Filipe Simões: Ceuta representó la afirmación internacional de una dinastía nueva, salida de un ramo bastardo y, por tanto, con menor legitimidad
"Ceuta representó la afirmación internacional de una dinastía nueva, salida de un ramo bastardo y, por tanto, con menor legitimidad, que sólo llegará al trono a través de una guerra con la legítima heredera. Abrir un frente de guerra más allá del mar, contra el islam, es un acto legítimo y meritorio en la época", explica Luis Filipe Simões, profesor de Historia Medieval de la Universidad del Algarve.
El diario militar portugués apunta que durante el reinado de Juan I se consolidó la independencia y se enseñó al resto de los reinos europeos (muchos de ellos envueltos en la Guerra de los Cien Años) una nueva imagen de legitimidad del poder real, surgiendo entonces el respeto hacia Portugal en todas las cortes. Además, sirvió para mostrar al mundo la notable infraestructura de construcción naval así como los conocimientos de navegación e instrumentos que poseían.
Juan I de Portugal.
Desde la Sociedad Geográfica de Lisboa insisten en que "fue sobre todo un marco expansionista, una tentativa de dominio de la costa marroquí que acabaría por ceder a las presiones de una burguesía que preferiría más tarde los lucros de Oriente, tras lograr pasar el cabo Bojador". Después de Ceuta llegaron Madeira y las Azores; luego, Gil Eanes dobló el cabo Bojador, el punto más remoto hasta entonces conocido, adentrándose en el llamadoMar de las Tinieblas. Llegaron a Cabo Blanco, Arguin, Senegal, Cabo Verde, y a un largo etcétera de territorios que compusieron el imperio portugués. Porque al final Ceuta fue sólo eso: un punto de inicio, una pequeña puerta de entrada, el primer paso de un largo camino.
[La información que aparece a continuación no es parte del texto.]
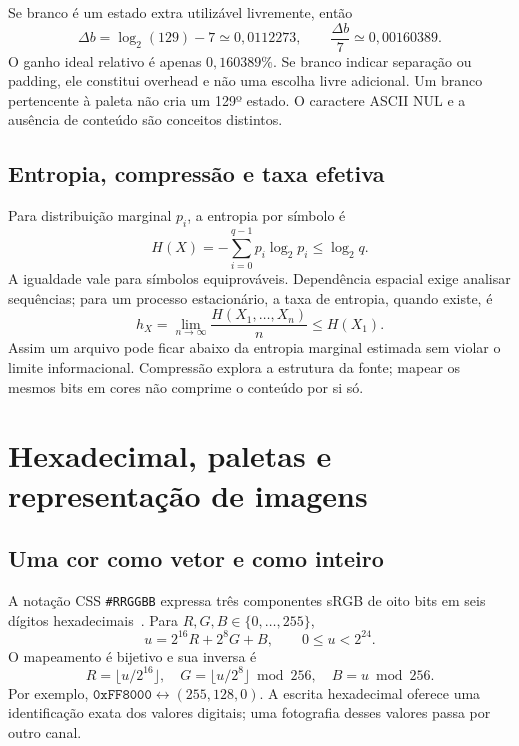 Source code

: \documentclass[11pt,a4paper]{article}
\begin{document}
Se branco é um estado extra utilizável livremente, então
\begin{equation}
\Delta b=\log_2(129)-7\simeq0,0112273,\qquad
\frac{\Delta b}{7}\simeq0,00160389.
\end{equation}
O ganho ideal relativo é apenas $0,160389\%$. Se branco indicar separação ou padding, ele constitui overhead e não uma escolha livre adicional. Um branco pertencente à paleta não cria um 129º estado. O caractere ASCII NUL e a ausência de conteúdo são conceitos distintos.

\subsection{Entropia, compressão e taxa efetiva}
Para distribuição marginal $p_i$, a entropia por símbolo é
\begin{equation}
H(X)=-\sum_{i=0}^{q-1}p_i\log_2p_i\le\log_2q.
\end{equation}
A igualdade vale para símbolos equiprováveis. Dependência espacial exige analisar sequências; para um processo estacionário, a taxa de entropia, quando existe, é
\begin{equation}
h_X=\lim_{n\to\infty}\frac{H(X_1,\ldots,X_n)}{n}\le H(X_1).
\end{equation}
Assim um arquivo pode ficar abaixo da entropia marginal estimada sem violar o limite informacional. Compressão explora a estrutura da fonte; mapear os mesmos bits em cores não comprime o conteúdo por si só.

\section{Hexadecimal, paletas e representação de imagens}
\subsection{Uma cor como vetor e como inteiro}
A notação CSS \texttt{\#RRGGBB} expressa três componentes sRGB de oito bits em seis dígitos hexadecimais~\cite{2026w3cColor}. Para $R,G,B\in\{0,\ldots,255\}$,
\begin{equation}\label{eq:hex}
u=2^{16}R+2^8G+B,\qquad0\le u<2^{24}.
\end{equation}
O mapeamento é bijetivo e sua inversa é
\begin{equation}
R=\lfloor u/2^{16}\rfloor,\quad
G=\lfloor u/2^8\rfloor\bmod256,\quad B=u\bmod256.
\end{equation}
Por exemplo, $\texttt{0xFF8000}\leftrightarrow(255,128,0)$. A escrita hexadecimal oferece uma identificação exata dos valores digitais; uma fotografia desses valores passa por outro canal.
\end{document}
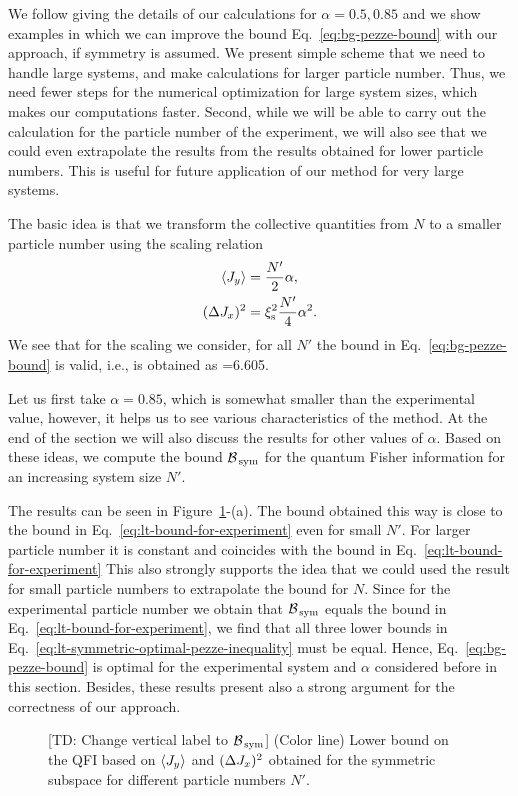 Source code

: We follow giving the details of our calculations for $\alpha=0.5,0.85$ and we show examples in which we can improve the bound Eq.~\eqref{eq:bg-pezze-bound} with our approach, if symmetry is assumed.
We present simple scheme that we need to handle large systems, and make calculations for larger particle number.
Thus, we need fewer steps for the numerical optimization for large system sizes, which makes our computations faster.
Second, while we will be able to carry out the calculation for the particle number of the experiment, we will also see that we could even extrapolate the results from the results obtained for lower particle numbers.
This is useful for future application of our method for very large systems.

The basic idea is that we transform the collective quantities from $N$ to a smaller particle number using the scaling relation
\begin{align}
  \langle{J_y}\rangle & = \frac{N'}{2}\alpha,\\
  (\Delta J_x )^2 & = \xi_{\textnormal{s}}^2 \frac{N'}{4}\alpha^2.
\end{align}
We see that for the scaling we consider, for all $N'$ the bound in Eq.~\eqref{eq:bg-pezze-bound} is valid, i.e., is obtained as
\be
  \geqslant {}=6.605.
\ee

Let us first take $\alpha=0.85$, which is somewhat smaller than the experimental value, however, it helps us to see various characteristics of the method.
At the end of the section we will also discuss the results for other values of $\alpha$.
Based on these ideas, we compute the bound $\mathcal{B}_{\, \textnormal{sym} }$ for the quantum Fisher information for an increasing system size $N'$.

The results can be seen in Figure~\ref{fig:lt-bounds-on-symmetric-spin-squeezing}-(a).
The bound obtained this way is close to the bound in Eq.~\eqref{eq:lt-bound-for-experiment} even for small $N'$.
For larger particle number it is constant and coincides with the bound in Eq.~\eqref{eq:lt-bound-for-experiment}
This also strongly supports the idea that we could used the result for small particle numbers to extrapolate the bound for $N$.
Since for the experimental particle number we obtain that $\mathcal{B}_{\, \text{sym} }$ equals the bound in Eq.~\eqref{eq:lt-bound-for-experiment}, we find that all three lower bounds in Eq.~\eqref{eq:lt-symmetric-optimal-pezze-inequality} must be equal.
Hence, Eq.~\eqref{eq:bg-pezze-bound} is optimal for the experimental system and $\alpha$ considered before in this section.
Besides, these results present also a strong argument for the correctness of our approach.
\begin{figure}[htp]
  \centering
  \caption[Asymptotic behavior of the bound for increasing particle number for spin-squeezing experimental data]{
  [TD: Change vertical label to $\mathcal{B}_{\, \textnormal{sym} }$] (Color line) Lower bound on the QFI based on $\langle{J_y}\rangle$ and $(\Delta J_x )^2$ obtained for the symmetric subspace for different particle numbers $N'$.}
  \label{fig:lt-bounds-on-symmetric-spin-squeezing}
\end{figure}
La experta del ISCTE-IUL finaliza: "La expansión ultramarina, este movimiento de ir a conocer el mundo, es tal vez el acontecimiento más heroico de la historia de Portugal. El hecho de ser prolongado en contactos sucesivos y en presencias largas acabó por generar esa idea de pasado glorioso que incorporó el descubrimiento de un mundo completamente nuevo si pensamos en la mirada medieval europea.
Basta recordar que la Expo 98, la última exposición universal del siglo XX, tuvo como tema los océanos no para recordar el pasado glorioso de los descubrimientos, sino porque representan esa capacidad de abrazar mundos más vastos y que un pequeño país se torne en punto de contacto con todos los continentes. Los océanos representan la internacionalización de Portugal". Comenzó en Ceuta.